Much like the 686 Smarty 3-In-Jacket, which also features in our Ski 100 this year, the Smarty 3-In-1 Cargo Pant has a removable layer hidden within. This pant liner, made from stretch poly fleece, will keep you warm on the cold days and can be easily removed on the hot ones.
Features
We’ll start at the bottom here. Not the bottom, you understand, but the bottom of the pants. Why? Because that’s where some of the interesting stuff is happening, interesting stuff like the BOA compatible boot system in the gaiter.

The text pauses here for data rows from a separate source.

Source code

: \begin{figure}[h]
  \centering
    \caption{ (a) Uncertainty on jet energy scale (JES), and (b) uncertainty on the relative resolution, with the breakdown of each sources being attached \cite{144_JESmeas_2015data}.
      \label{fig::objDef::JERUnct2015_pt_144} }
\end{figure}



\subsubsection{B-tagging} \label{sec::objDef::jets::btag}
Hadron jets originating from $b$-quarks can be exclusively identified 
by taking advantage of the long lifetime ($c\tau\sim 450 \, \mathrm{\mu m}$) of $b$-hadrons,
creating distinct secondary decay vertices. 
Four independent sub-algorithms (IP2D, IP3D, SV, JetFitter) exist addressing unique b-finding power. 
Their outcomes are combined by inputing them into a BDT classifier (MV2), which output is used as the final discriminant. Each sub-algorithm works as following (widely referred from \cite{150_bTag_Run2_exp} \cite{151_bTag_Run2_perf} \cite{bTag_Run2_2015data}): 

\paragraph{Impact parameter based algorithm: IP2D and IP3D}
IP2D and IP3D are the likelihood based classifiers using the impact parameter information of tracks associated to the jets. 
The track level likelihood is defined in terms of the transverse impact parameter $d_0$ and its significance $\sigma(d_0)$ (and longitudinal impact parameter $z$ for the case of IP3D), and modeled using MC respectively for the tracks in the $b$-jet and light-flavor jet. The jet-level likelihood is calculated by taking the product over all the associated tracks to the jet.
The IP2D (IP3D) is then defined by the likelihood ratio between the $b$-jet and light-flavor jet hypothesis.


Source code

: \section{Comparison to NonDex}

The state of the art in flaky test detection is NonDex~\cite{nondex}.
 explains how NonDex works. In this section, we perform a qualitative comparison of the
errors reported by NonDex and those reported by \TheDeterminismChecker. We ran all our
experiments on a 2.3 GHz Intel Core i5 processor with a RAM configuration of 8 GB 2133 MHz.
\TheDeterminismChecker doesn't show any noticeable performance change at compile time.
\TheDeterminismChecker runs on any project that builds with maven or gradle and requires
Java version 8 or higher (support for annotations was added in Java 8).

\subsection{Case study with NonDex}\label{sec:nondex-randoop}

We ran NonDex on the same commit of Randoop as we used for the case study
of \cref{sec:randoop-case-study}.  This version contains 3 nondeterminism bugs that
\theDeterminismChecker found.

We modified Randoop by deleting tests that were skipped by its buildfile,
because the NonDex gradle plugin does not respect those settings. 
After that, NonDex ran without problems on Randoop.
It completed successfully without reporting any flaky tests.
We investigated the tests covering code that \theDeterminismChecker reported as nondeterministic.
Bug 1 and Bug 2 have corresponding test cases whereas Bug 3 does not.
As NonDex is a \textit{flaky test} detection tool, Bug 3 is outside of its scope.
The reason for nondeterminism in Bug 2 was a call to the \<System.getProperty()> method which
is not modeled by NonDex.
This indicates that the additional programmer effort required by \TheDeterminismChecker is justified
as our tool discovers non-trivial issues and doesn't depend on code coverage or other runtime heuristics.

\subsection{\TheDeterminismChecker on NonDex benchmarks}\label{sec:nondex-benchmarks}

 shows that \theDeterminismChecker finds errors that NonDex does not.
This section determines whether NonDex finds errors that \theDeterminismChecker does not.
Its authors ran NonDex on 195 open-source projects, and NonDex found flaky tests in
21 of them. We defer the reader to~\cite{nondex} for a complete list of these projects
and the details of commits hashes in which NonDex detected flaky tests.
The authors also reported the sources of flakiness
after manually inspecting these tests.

Obviously a snowboarding feature this, but we like it anyway – shows a kind of innovative thinking that tickles the tiny gear nerd in our brain.
When you inevitably decide to drunkenly swap with your snowboarder mate after lunch – squeezing your feet into his snowboard boots that are two sizes too small – you can at least sort of look like you know what you’re doing with the BOA before inevitably scorpioning down the hill like an absolute kook.
The Atomic Backland Carbon Ski Touring Boot has a BOA, of course, but it’s over the instep so not really compatible here (also, the Backland is designed for super lightweight ski mountaineering whereas these pants are primarily for freeride touring).
Down near the feet, there’s an impressive 500D reinforced inner kick panel that adds to the sense that these things are made for adventuring about the place in. That added toughness is, after all, a bit pointless if you’re just going to be sitting in Le Bar all week – drinking expensive, imported, lager and trying to chat up your ski instructor Noémie (leave her alone, mate, she’s engaged; happily engaged).